* Dataset entries:
=======
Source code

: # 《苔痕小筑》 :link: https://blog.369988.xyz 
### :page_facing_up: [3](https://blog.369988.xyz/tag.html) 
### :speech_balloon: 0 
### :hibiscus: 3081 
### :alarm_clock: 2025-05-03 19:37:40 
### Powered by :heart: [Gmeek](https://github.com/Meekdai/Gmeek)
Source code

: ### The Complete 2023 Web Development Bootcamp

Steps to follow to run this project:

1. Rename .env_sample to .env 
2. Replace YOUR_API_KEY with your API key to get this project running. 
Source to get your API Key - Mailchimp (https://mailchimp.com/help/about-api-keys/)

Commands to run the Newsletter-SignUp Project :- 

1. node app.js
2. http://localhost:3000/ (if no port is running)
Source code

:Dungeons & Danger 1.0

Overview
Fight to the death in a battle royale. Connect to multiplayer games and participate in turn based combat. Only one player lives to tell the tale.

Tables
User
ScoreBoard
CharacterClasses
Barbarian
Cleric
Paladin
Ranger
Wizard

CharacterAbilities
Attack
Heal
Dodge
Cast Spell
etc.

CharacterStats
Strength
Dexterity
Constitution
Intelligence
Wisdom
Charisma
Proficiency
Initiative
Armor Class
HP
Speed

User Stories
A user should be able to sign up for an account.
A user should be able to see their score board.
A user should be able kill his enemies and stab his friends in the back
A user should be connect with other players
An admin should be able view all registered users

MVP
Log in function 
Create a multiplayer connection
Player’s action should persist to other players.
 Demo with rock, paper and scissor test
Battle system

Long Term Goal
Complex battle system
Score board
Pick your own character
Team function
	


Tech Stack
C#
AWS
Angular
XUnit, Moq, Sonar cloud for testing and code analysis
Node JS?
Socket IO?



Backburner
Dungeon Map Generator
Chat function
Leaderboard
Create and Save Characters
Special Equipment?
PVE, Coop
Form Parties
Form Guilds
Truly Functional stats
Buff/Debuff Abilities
=======
* Brief: Work out how many lines of the data hold the string "system". State only that number.

* Solution to this problem: 2